## Data to use
- - -
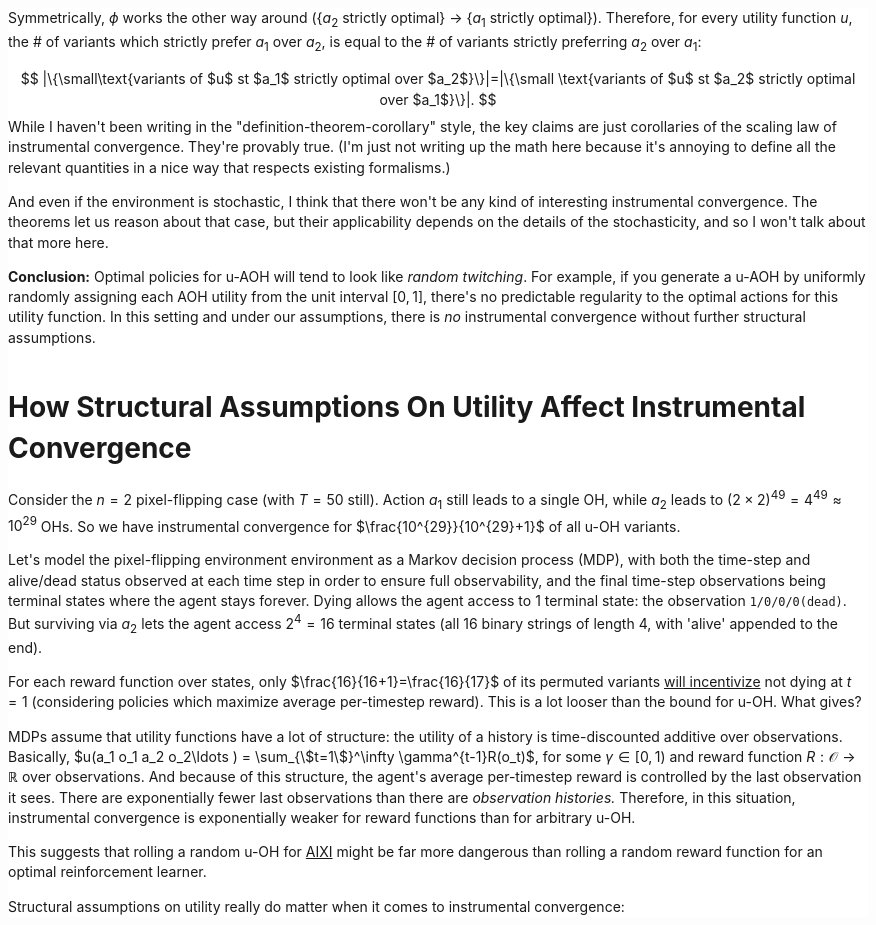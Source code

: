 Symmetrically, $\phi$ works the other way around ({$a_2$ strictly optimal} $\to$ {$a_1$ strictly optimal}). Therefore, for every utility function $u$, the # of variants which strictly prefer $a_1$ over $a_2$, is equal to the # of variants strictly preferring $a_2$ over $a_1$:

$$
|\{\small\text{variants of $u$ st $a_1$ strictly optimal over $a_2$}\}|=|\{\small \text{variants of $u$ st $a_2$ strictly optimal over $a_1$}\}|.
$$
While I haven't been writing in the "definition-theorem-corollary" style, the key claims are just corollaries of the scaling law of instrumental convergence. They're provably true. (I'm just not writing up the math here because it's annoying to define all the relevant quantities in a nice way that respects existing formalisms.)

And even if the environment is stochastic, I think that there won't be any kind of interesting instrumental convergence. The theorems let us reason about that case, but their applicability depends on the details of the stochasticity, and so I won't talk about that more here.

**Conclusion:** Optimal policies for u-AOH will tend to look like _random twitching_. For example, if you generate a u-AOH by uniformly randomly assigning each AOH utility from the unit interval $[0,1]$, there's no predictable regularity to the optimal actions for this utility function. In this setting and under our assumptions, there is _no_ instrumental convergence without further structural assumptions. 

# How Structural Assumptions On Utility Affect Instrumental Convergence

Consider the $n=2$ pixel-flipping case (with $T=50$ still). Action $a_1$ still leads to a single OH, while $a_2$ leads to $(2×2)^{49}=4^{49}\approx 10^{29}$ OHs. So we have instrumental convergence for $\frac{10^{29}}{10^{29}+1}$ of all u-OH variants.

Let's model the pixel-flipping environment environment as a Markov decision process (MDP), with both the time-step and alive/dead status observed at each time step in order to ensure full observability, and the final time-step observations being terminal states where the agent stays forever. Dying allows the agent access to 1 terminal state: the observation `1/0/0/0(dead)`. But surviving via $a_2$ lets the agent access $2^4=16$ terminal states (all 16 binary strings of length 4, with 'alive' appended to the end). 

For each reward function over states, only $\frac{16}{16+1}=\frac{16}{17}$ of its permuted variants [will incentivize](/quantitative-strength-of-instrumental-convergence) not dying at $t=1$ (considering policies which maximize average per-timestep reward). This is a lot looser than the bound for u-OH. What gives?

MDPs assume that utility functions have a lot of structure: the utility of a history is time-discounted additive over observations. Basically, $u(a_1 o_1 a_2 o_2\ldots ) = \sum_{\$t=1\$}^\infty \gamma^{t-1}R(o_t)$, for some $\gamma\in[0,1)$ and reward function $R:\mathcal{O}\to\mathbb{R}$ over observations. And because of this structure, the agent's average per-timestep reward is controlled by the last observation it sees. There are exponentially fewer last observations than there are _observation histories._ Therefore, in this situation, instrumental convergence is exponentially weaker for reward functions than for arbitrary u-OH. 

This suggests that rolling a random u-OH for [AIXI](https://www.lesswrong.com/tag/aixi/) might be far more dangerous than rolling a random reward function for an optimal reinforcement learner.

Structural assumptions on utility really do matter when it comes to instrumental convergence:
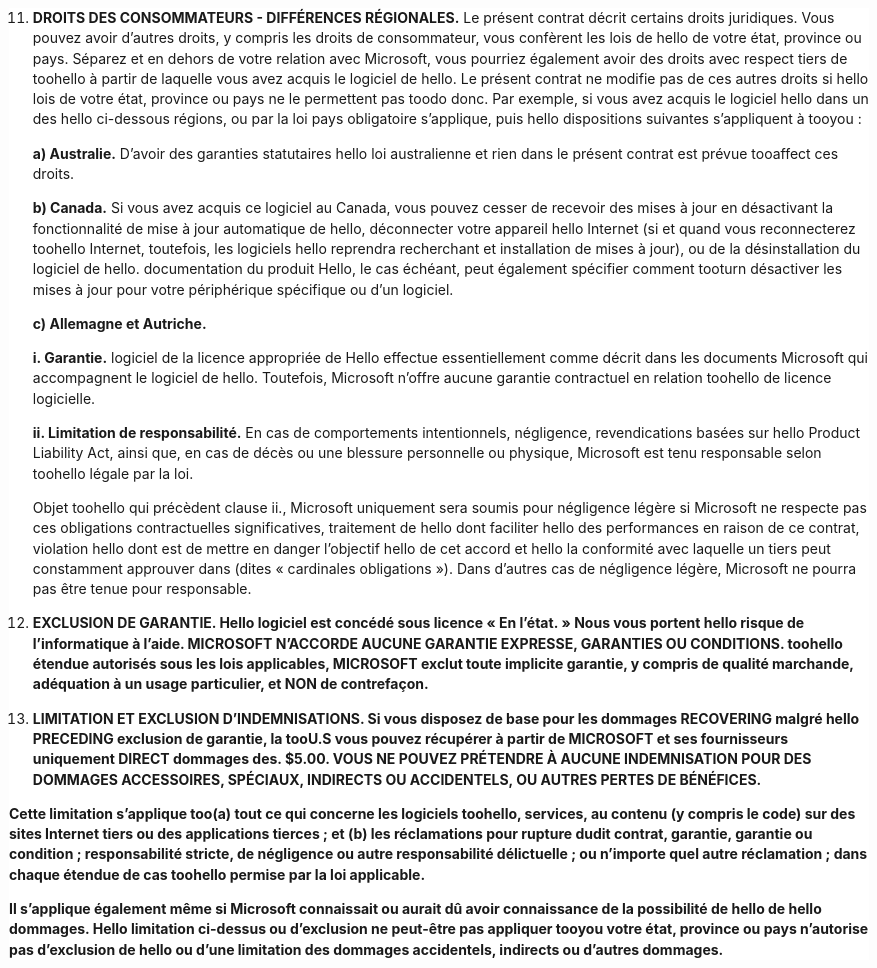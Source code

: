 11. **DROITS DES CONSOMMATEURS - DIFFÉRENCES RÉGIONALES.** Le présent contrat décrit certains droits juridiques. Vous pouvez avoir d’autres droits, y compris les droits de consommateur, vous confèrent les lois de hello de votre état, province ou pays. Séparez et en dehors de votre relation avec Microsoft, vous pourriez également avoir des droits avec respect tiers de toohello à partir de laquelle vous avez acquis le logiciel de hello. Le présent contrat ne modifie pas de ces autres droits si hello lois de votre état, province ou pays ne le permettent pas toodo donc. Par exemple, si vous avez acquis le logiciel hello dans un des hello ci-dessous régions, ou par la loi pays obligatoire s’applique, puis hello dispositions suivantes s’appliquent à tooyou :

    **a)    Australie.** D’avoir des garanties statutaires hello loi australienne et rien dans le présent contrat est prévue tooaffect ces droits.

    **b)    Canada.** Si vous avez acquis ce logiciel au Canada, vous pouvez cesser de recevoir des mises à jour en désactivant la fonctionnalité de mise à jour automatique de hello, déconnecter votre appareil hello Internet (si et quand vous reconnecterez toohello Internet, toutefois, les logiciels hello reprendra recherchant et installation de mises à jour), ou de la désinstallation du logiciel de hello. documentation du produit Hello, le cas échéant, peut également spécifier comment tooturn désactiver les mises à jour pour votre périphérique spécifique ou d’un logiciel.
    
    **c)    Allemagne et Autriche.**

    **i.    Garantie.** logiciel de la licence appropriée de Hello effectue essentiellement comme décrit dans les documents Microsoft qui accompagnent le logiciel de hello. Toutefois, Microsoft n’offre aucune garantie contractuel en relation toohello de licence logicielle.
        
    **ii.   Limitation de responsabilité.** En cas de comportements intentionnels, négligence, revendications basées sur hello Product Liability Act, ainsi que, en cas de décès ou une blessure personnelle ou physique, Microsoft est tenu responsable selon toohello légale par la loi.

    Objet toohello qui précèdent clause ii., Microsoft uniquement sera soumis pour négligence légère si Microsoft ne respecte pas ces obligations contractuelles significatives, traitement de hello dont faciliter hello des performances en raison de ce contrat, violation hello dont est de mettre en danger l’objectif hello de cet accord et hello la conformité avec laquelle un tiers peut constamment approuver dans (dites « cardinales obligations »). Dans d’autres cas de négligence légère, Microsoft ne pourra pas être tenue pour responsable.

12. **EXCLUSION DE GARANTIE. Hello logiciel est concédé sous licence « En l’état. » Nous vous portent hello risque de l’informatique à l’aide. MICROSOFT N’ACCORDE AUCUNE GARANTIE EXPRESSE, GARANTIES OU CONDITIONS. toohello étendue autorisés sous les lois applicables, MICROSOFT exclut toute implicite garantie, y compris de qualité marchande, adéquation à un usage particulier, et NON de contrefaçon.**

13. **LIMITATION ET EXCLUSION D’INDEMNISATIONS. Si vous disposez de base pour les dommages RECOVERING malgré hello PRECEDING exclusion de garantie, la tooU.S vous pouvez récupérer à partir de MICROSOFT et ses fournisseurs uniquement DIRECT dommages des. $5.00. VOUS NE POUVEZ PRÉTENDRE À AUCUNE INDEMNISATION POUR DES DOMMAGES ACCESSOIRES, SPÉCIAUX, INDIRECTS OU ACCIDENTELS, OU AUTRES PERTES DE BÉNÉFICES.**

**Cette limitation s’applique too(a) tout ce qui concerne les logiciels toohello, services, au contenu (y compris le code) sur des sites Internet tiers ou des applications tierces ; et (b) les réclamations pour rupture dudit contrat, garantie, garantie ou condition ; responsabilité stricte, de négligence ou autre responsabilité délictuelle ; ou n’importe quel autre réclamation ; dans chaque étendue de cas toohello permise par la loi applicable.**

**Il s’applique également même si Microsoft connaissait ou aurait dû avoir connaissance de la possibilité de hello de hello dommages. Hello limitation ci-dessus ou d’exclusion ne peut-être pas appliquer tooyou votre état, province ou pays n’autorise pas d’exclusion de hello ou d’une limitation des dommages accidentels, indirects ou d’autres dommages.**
- - -
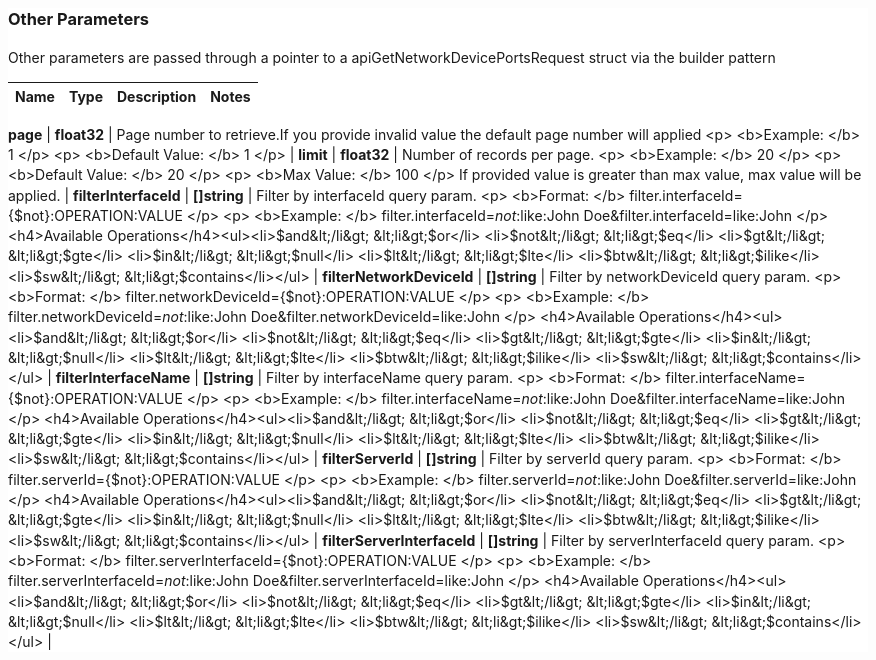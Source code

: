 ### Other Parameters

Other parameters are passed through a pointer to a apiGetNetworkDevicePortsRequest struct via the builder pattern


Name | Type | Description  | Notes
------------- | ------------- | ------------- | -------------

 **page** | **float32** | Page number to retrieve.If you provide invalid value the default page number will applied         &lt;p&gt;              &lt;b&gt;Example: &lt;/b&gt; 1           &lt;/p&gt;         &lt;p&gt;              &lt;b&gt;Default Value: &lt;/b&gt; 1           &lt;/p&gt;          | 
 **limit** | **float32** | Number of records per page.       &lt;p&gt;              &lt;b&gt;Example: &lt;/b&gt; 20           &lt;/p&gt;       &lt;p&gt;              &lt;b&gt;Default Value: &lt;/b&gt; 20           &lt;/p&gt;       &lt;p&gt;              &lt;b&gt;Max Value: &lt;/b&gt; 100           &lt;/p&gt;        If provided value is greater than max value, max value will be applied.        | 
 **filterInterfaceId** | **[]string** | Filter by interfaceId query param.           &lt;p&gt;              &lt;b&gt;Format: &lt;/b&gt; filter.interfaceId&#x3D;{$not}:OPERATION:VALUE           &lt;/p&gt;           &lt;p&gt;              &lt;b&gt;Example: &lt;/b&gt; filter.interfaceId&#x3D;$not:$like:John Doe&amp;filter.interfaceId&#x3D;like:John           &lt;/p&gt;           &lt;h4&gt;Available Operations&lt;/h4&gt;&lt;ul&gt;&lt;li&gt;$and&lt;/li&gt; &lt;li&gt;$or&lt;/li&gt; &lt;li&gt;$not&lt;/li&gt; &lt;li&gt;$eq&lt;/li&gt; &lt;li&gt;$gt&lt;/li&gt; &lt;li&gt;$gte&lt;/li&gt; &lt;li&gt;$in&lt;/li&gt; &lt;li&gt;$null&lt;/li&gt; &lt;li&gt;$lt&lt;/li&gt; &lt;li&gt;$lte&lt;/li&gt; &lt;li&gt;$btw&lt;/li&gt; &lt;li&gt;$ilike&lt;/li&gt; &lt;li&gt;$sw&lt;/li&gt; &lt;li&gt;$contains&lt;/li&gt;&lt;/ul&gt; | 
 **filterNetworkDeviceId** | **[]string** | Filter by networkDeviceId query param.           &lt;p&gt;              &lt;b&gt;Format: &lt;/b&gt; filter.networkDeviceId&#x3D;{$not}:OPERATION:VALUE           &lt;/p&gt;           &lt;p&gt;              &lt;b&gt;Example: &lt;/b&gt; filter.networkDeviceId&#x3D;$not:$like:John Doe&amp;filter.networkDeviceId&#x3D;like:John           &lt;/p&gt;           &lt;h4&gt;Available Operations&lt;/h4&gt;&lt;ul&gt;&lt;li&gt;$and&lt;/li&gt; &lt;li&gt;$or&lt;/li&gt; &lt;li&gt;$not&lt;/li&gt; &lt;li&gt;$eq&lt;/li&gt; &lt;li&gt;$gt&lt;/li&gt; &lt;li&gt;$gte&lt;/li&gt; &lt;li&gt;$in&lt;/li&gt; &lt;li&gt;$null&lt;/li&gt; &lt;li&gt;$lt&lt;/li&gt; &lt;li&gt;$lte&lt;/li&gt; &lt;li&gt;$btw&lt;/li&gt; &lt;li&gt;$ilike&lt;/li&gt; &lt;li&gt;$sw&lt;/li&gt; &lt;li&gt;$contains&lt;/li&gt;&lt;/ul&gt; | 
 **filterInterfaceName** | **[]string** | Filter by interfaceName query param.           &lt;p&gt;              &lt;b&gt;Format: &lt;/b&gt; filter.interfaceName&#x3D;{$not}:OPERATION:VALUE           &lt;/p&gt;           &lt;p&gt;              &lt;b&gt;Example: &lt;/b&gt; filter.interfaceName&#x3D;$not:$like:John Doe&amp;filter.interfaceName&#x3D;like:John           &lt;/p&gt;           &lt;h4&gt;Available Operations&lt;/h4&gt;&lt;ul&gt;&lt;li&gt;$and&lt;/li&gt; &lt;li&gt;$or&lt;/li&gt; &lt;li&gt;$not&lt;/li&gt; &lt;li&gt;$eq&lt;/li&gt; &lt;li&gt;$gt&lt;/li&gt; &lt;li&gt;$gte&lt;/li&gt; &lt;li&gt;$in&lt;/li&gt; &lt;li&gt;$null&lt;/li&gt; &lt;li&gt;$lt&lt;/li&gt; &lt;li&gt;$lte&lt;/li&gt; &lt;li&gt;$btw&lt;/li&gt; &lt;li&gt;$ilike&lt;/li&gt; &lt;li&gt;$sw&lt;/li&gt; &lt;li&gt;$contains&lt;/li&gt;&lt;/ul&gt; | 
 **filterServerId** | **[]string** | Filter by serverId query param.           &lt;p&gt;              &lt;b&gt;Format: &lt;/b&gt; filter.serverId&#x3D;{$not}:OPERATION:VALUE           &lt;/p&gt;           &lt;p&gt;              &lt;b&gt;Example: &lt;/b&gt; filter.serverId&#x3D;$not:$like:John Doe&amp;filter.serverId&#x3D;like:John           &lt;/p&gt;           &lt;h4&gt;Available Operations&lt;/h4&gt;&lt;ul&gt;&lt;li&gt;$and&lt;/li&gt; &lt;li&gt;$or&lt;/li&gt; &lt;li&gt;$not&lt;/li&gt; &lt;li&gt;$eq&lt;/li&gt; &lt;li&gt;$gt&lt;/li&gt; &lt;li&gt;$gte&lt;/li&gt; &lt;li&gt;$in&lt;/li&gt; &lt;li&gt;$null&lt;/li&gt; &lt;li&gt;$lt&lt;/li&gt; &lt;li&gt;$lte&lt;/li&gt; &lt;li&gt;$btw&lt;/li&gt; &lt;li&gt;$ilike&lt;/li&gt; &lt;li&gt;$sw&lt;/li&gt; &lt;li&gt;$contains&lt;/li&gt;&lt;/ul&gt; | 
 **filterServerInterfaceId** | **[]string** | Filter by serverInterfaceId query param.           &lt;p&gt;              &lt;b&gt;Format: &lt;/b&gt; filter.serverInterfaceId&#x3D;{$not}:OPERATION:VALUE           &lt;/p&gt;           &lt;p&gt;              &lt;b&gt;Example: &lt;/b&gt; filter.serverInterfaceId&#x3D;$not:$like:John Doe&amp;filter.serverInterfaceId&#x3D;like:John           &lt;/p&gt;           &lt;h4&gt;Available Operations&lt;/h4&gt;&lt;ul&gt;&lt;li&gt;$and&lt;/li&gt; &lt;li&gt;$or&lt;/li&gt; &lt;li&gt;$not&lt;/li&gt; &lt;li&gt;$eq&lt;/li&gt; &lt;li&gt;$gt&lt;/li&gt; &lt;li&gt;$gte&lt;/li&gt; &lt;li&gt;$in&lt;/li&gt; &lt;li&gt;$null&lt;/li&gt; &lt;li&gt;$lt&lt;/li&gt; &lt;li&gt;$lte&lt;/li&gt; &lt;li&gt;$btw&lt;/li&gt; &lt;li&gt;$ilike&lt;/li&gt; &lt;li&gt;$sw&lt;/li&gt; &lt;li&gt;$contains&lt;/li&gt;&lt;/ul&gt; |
- - -
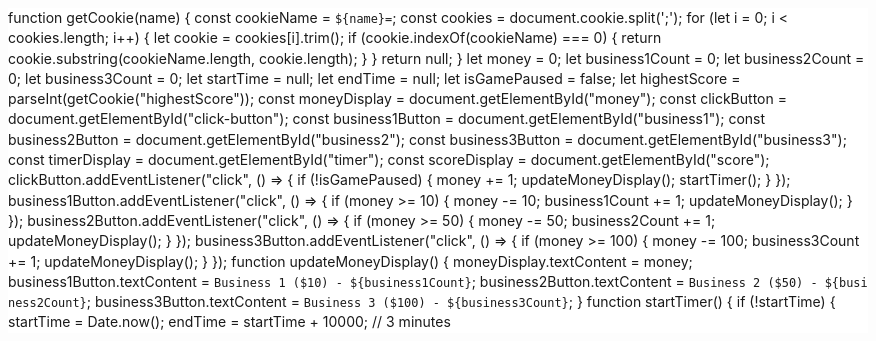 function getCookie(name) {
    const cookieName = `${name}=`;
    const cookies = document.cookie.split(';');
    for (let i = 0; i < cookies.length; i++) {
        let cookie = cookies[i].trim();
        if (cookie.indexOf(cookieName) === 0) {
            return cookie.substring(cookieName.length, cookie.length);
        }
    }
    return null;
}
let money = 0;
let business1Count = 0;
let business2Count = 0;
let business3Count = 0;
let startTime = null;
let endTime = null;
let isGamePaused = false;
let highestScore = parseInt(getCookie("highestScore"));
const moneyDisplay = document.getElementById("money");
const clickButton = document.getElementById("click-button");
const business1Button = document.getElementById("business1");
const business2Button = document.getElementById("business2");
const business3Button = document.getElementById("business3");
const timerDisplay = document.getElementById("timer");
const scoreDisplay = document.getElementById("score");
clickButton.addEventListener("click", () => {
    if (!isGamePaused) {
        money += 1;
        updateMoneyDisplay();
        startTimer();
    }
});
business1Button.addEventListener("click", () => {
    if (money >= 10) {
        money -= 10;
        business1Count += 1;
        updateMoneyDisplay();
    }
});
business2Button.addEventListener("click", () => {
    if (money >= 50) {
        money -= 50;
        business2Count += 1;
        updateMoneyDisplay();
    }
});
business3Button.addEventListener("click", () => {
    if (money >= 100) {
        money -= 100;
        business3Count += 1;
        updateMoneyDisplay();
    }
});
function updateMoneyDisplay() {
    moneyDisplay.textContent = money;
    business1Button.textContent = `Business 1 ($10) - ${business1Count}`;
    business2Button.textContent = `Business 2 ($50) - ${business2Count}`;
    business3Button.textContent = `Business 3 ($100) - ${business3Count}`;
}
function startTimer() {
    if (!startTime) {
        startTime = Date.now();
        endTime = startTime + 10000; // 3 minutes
- - -
## Aim of the exercise
Where does the string "étendue" occur in the material? Copy every line where it does.

## Output of the exercise
12. **EXCLUSION DE GARANTIE. Hello logiciel est concédé sous licence « En l’état. » Nous vous portent hello risque de l’informatique à l’aide. MICROSOFT N’ACCORDE AUCUNE GARANTIE EXPRESSE, GARANTIES OU CONDITIONS. toohello étendue autorisés sous les lois applicables, MICROSOFT exclut toute implicite garantie, y compris de qualité marchande, adéquation à un usage particulier, et NON de contrefaçon.**
**Cette limitation s’applique too(a) tout ce qui concerne les logiciels toohello, services, au contenu (y compris le code) sur des sites Internet tiers ou des applications tierces ; et (b) les réclamations pour rupture dudit contrat, garantie, garantie ou condition ; responsabilité stricte, de négligence ou autre responsabilité délictuelle ; ou n’importe quel autre réclamation ; dans chaque étendue de cas toohello permise par la loi applicable.**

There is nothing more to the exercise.